Collected data entries:
╭──

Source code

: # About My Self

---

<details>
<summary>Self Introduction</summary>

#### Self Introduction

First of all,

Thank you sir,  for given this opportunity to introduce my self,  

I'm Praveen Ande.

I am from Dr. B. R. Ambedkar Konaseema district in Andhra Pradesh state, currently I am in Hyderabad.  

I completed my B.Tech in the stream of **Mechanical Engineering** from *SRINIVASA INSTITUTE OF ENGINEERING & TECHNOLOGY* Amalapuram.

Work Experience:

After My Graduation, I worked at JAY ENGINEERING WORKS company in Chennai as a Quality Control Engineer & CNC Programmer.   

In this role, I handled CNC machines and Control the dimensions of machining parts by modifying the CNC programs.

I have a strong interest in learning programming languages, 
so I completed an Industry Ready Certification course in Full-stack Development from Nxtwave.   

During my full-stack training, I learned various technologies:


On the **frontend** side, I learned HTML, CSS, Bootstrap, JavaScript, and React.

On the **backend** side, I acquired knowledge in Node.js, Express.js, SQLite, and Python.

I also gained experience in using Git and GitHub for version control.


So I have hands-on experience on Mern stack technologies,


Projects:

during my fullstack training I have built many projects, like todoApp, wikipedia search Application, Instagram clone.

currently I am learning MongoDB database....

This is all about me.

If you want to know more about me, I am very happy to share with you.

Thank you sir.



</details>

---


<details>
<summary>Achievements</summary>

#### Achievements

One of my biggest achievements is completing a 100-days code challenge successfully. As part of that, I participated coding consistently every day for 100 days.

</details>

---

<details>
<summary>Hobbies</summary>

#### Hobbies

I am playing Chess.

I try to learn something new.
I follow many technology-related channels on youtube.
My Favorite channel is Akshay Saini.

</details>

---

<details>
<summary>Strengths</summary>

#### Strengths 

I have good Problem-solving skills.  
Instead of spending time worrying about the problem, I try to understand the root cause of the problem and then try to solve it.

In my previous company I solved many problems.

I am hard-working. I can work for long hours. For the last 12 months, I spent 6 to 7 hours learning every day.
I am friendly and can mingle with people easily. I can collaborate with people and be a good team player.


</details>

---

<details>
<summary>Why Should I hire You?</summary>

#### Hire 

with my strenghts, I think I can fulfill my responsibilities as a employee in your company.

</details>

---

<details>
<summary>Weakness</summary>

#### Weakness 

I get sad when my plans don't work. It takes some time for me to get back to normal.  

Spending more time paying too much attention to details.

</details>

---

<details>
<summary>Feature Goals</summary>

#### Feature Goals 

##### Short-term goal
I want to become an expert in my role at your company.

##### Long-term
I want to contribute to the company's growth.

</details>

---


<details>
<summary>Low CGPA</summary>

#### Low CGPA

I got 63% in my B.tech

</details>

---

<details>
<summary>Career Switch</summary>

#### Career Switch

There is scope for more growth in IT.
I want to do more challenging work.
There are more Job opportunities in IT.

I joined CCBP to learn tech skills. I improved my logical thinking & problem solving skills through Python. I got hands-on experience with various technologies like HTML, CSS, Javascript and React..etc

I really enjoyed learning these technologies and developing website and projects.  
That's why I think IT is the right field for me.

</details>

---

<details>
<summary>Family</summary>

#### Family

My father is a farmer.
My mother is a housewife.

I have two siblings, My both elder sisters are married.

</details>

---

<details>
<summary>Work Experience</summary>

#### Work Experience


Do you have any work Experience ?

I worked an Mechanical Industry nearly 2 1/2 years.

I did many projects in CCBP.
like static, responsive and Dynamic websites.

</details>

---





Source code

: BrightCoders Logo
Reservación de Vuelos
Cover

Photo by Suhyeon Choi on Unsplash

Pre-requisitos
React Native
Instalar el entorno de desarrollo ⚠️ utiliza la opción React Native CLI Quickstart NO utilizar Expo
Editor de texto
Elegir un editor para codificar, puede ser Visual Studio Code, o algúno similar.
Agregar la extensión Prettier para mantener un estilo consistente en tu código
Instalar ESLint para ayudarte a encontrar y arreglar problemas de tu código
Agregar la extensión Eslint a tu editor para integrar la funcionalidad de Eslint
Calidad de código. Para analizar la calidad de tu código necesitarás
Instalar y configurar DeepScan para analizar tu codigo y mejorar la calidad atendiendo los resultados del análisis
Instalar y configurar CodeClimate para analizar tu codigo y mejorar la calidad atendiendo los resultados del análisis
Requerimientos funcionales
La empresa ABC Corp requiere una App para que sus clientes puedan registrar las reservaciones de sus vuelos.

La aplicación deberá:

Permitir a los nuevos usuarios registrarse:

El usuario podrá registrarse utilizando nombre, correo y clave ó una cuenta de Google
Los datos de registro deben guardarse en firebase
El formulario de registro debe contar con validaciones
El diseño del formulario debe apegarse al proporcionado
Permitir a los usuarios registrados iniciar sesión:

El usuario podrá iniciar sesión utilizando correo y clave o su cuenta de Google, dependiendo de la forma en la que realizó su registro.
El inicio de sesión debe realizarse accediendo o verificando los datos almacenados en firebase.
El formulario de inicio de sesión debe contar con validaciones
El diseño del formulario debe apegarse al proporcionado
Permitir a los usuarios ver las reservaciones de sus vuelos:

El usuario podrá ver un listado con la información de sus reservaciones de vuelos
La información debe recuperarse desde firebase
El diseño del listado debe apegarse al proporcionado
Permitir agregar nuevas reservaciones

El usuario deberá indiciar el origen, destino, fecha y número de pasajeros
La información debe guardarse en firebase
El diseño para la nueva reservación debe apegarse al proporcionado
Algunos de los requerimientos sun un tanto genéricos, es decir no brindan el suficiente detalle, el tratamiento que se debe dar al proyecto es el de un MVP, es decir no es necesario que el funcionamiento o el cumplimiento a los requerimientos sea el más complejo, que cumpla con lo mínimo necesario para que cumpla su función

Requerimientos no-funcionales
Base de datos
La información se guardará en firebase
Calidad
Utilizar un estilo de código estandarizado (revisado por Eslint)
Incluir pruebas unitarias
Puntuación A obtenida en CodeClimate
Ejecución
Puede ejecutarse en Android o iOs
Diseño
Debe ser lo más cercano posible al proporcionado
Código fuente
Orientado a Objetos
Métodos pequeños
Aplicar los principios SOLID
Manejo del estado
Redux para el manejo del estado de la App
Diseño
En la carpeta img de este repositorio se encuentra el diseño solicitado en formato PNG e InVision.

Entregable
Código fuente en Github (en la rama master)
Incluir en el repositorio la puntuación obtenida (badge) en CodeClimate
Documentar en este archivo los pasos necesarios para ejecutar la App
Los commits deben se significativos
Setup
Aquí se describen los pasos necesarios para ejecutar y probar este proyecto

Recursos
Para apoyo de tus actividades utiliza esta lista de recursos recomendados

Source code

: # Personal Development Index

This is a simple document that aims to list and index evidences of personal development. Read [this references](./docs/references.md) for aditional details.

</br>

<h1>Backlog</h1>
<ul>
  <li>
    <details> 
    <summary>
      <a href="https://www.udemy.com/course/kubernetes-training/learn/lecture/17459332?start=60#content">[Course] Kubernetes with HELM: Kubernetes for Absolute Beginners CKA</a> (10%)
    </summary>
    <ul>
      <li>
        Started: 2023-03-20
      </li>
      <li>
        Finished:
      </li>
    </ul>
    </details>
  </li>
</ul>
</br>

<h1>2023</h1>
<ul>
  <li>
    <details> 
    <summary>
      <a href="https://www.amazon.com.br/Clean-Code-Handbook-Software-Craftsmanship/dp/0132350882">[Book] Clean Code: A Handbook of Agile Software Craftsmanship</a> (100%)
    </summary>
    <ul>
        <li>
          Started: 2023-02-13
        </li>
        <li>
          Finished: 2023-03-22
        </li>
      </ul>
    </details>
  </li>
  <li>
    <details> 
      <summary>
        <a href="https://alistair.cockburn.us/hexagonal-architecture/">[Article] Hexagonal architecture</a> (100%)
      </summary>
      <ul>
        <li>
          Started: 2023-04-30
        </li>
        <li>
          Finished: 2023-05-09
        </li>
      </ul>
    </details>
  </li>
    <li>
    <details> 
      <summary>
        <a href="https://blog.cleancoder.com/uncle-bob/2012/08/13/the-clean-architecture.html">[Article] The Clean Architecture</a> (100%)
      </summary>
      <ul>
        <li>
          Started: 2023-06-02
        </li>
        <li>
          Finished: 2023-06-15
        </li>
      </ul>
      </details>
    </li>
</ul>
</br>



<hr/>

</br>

╰──

Prompt => Out of the data above, set down the lines from the one with "Agregar la extensión Eslint" to the one with "Permitir agregar nuevas reservaciones", both included, exactly as written and with no additions.

Result =>
Agregar la extensión Eslint a tu editor para integrar la funcionalidad de Eslint
Calidad de código. Para analizar la calidad de tu código necesitarás
Instalar y configurar DeepScan para analizar tu codigo y mejorar la calidad atendiendo los resultados del análisis
Instalar y configurar CodeClimate para analizar tu codigo y mejorar la calidad atendiendo los resultados del análisis
Requerimientos funcionales
La empresa ABC Corp requiere una App para que sus clientes puedan registrar las reservaciones de sus vuelos.

La aplicación deberá:

Permitir a los nuevos usuarios registrarse:

El usuario podrá registrarse utilizando nombre, correo y clave ó una cuenta de Google
Los datos de registro deben guardarse en firebase
El formulario de registro debe contar con validaciones
El diseño del formulario debe apegarse al proporcionado
Permitir a los usuarios registrados iniciar sesión:

El usuario podrá iniciar sesión utilizando correo y clave o su cuenta de Google, dependiendo de la forma en la que realizó su registro.
El inicio de sesión debe realizarse accediendo o verificando los datos almacenados en firebase.
El formulario de inicio de sesión debe contar con validaciones
El diseño del formulario debe apegarse al proporcionado
Permitir a los usuarios ver las reservaciones de sus vuelos:

El usuario podrá ver un listado con la información de sus reservaciones de vuelos
La información debe recuperarse desde firebase
El diseño del listado debe apegarse al proporcionado
Permitir agregar nuevas reservaciones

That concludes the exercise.